▸ What you need to do: Report, in full, each line of the material below in which the string "begin" occurs.

▸ Records to use:
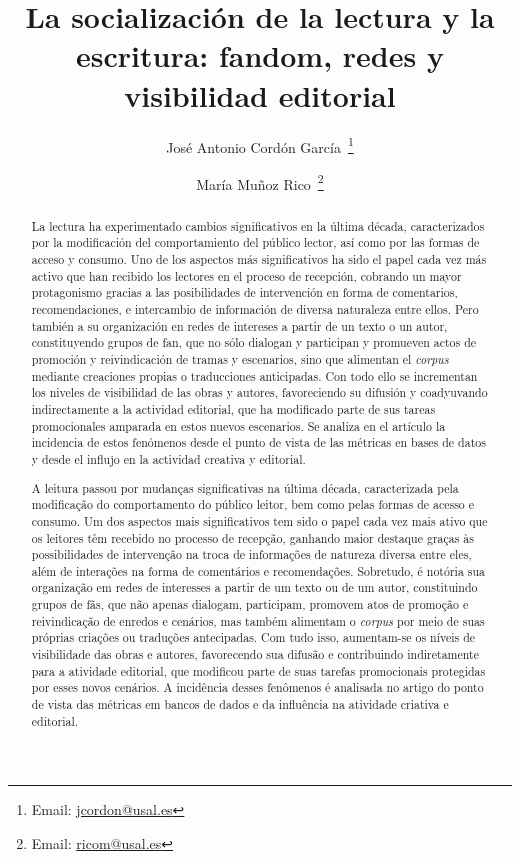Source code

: \documentclass[spanish]{textolivre}
\title{La socialización de la lectura y la escritura: fandom, redes y visibilidad editorial}
\author[1]{José Antonio Cordón García~\orcid{0000-0002-8569-9417}\thanks{Email: \href{mailto:jcordon@usal.es}{jcordon@usal.es}}}
\author[2]{María Muñoz Rico~\orcid{0000-0002-7333-4832}\thanks{Email: \href{mailto:ricom@usal.es}{ricom@usal.es}}}
\affil[1]{Universidad de Salamanca, Facultad de Traducción y Documentación, Departamento de Biblioteconomía y Documentación, Salamanca, España.}
\affil[2]{Universidad de Salamanca, Grupo E-lectra de Investigación, Instituto de Estudios Medievales, Renacentistas y de Humanidades Digitales (IEMYRhd), Salamanca, España.}
\begin{document}
\maketitle

\begin{polyabstract}
\begin{abstract}
La lectura ha experimentado cambios significativos en la última década, caracterizados por la modificación del comportamiento del público lector, así como por las formas de acceso y consumo. Uno de los aspectos más significativos ha sido el papel cada vez más activo que han recibido los lectores en el proceso de recepción, cobrando un mayor protagonismo gracias a las posibilidades de intervención en forma de comentarios, recomendaciones, e intercambio de información de diversa naturaleza entre ellos. Pero también a su organización en redes de intereses a partir de un texto o un autor, constituyendo grupos de fan, que no sólo dialogan y participan y promueven actos de promoción y reivindicación de tramas y escenarios, sino que alimentan el \textit{corpus} mediante creaciones propias o traducciones anticipadas. Con todo ello se incrementan los niveles de visibilidad de las obras y autores, favoreciendo su difusión y coadyuvando indirectamente a la actividad editorial, que ha modificado parte de sus tareas promocionales amparada en estos nuevos escenarios. Se analiza en el artículo la incidencia de estos fenómenos desde el punto de vista de las métricas en bases de datos y desde el influjo en la actividad creativa y editorial.

\end{abstract}

\begin{portuguese}
\begin{abstract}
A leitura passou por mudanças significativas na última década, caracterizada pela modificação do comportamento do público leitor, bem como pelas formas de acesso e consumo. Um dos aspectos mais significativos tem sido o papel cada vez mais ativo que os leitores têm recebido no processo de recepção, ganhando maior destaque graças às possibilidades de intervenção na troca de informações de natureza diversa entre eles, além de interações na forma de comentários e recomendações. Sobretudo, é notória sua organização em redes de interesses a partir de um texto ou de um autor, constituindo grupos de fãs, que não apenas dialogam, participam, promovem atos de promoção e reivindicação de enredos e cenários, mas também alimentam o \textit{corpus} por meio de suas próprias criações ou traduções antecipadas. Com tudo isso, aumentam-se os níveis de visibilidade das obras e autores, favorecendo sua difusão e contribuindo indiretamente para a atividade editorial, que modificou parte de suas tarefas promocionais protegidas por esses novos cenários. A incidência desses fenômenos é analisada no artigo do ponto de vista das métricas em bancos de dados e da influência na atividade criativa e editorial.


\end{abstract}
\end{portuguese}
\end{polyabstract}
\end{document}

▸ Answer:
\begin{document}
\begin{polyabstract}
\begin{abstract}
\begin{portuguese}
\begin{abstract}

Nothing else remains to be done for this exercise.